> [Required work] Lines containing the word "removeprofile" are the ones to copy from the records below.

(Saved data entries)
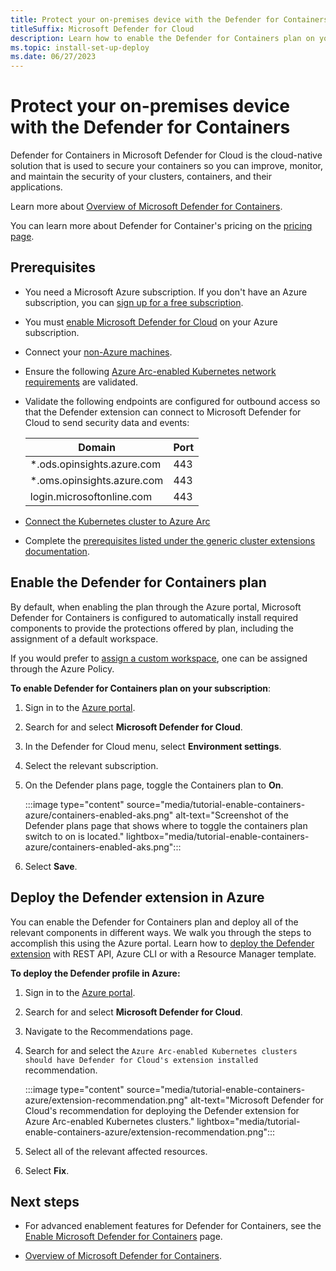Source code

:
 ```yaml
---
title: Protect your on-premises device with the Defender for Containers - Microsoft Defender for Cloud
titleSuffix: Microsoft Defender for Cloud
description: Learn how to enable the Defender for Containers plan on your on-premises device for Microsoft Defender for Cloud.
ms.topic: install-set-up-deploy
ms.date: 06/27/2023
---
```


# Protect your on-premises device with the Defender for Containers

Defender for Containers in Microsoft Defender for Cloud is the cloud-native solution that is used to secure your containers so you can improve, monitor, and maintain the security of your clusters, containers, and their applications.

Learn more about [Overview of Microsoft Defender for Containers](defender-for-containers-introduction.md).

You can learn more about Defender for Container's pricing on the [pricing page](https://azure.microsoft.com/pricing/details/defender-for-cloud/).

## Prerequisites

- You need a Microsoft Azure subscription. If you don't have an Azure subscription, you can [sign up for a free subscription](https://azure.microsoft.com/pricing/free-trial/).

- You must [enable Microsoft Defender for Cloud](get-started.md#enable-defender-for-cloud-on-your-azure-subscription) on your Azure subscription.

- Connect your [non-Azure machines](quickstart-onboard-machines.md).

- Ensure the following [Azure Arc-enabled Kubernetes network requirements](../azure-arc/kubernetes/quickstart-connect-cluster.md) are validated.

- Validate the following endpoints are configured for outbound access so that the Defender extension can connect to Microsoft Defender for Cloud to send security data and events:

    | Domain                     | Port |
    | -------------------------- | ---- |
    | *.ods.opinsights.azure.com | 443  |
    | *.oms.opinsights.azure.com | 443  |
    | login.microsoftonline.com  | 443  |

- [Connect the Kubernetes cluster to Azure Arc](../azure-arc/kubernetes/quickstart-connect-cluster.md)

- Complete the [prerequisites listed under the generic cluster extensions documentation](../azure-arc/kubernetes/extensions.md).

## Enable the Defender for Containers plan

By default, when enabling the plan through the Azure portal, Microsoft Defender for Containers is configured to automatically install required components to provide the protections offered by plan, including the assignment of a default workspace.

If you would prefer to [assign a custom workspace](defender-for-containers-enable.md?pivots=defender-for-container-aks&tabs=aks-deploy-portal%2ck8s-deploy-asc%2ck8s-verify-asc%2ck8s-remove-arc%2caks-removeprofile-api#assign-a-custom-workspace), one can be assigned through the Azure Policy.

**To enable Defender for Containers plan on your subscription**:

1. Sign in to the [Azure portal](https://portal.azure.com).

1. Search for and select **Microsoft Defender for Cloud**.

1. In the Defender for Cloud menu, select **Environment settings**.

1. Select the relevant subscription.

1. On the Defender plans page, toggle the Containers plan to **On**.

    :::image type="content" source="media/tutorial-enable-containers-azure/containers-enabled-aks.png" alt-text="Screenshot of the Defender plans page that shows where to toggle the containers plan switch to on is located." lightbox="media/tutorial-enable-containers-azure/containers-enabled-aks.png":::

1. Select **Save**.

## Deploy the Defender extension in Azure

You can enable the Defender for Containers plan and deploy all of the relevant components in different ways. We walk you through the steps to accomplish this using the Azure portal. Learn how to [deploy the Defender extension](/azure/defender-for-cloud/defender-for-containers-enable?pivots=defender-for-container-arc&tabs=aks-deploy-portal%2Ck8s-deploy-asc%2Ck8s-verify-asc%2Ck8s-remove-arc%2Caks-removeprofile-api#deploy-the-defender-extension) with REST API, Azure CLI or with a Resource Manager template.

**To deploy the Defender profile in Azure:**

1. Sign in to the [Azure portal](https://portal.azure.com).

1. Search for and select **Microsoft Defender for Cloud**.

1. Navigate to the Recommendations page.

1. Search for and select the `Azure Arc-enabled Kubernetes clusters should have Defender for Cloud's extension installed` recommendation.

    :::image type="content" source="media/tutorial-enable-containers-azure/extension-recommendation.png" alt-text="Microsoft Defender for Cloud's recommendation for deploying the Defender extension for Azure Arc-enabled Kubernetes clusters." lightbox="media/tutorial-enable-containers-azure/extension-recommendation.png":::

1. Select all of the relevant affected resources.

1. Select **Fix**.

## Next steps

- For advanced enablement features for Defender for Containers, see the [Enable Microsoft Defender for Containers](defender-for-containers-enable.md) page.

- [Overview of Microsoft Defender for Containers](defender-for-containers-introduction.md).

> [Solved exercise]
If you would prefer to [assign a custom workspace](defender-for-containers-enable.md?pivots=defender-for-container-aks&tabs=aks-deploy-portal%2ck8s-deploy-asc%2ck8s-verify-asc%2ck8s-remove-arc%2caks-removeprofile-api#assign-a-custom-workspace), one can be assigned through the Azure Policy.
You can enable the Defender for Containers plan and deploy all of the relevant components in different ways. We walk you through the steps to accomplish this using the Azure portal. Learn how to [deploy the Defender extension](/azure/defender-for-cloud/defender-for-containers-enable?pivots=defender-for-container-arc&tabs=aks-deploy-portal%2Ck8s-deploy-asc%2Ck8s-verify-asc%2Ck8s-remove-arc%2Caks-removeprofile-api#deploy-the-defender-extension) with REST API, Azure CLI or with a Resource Manager template.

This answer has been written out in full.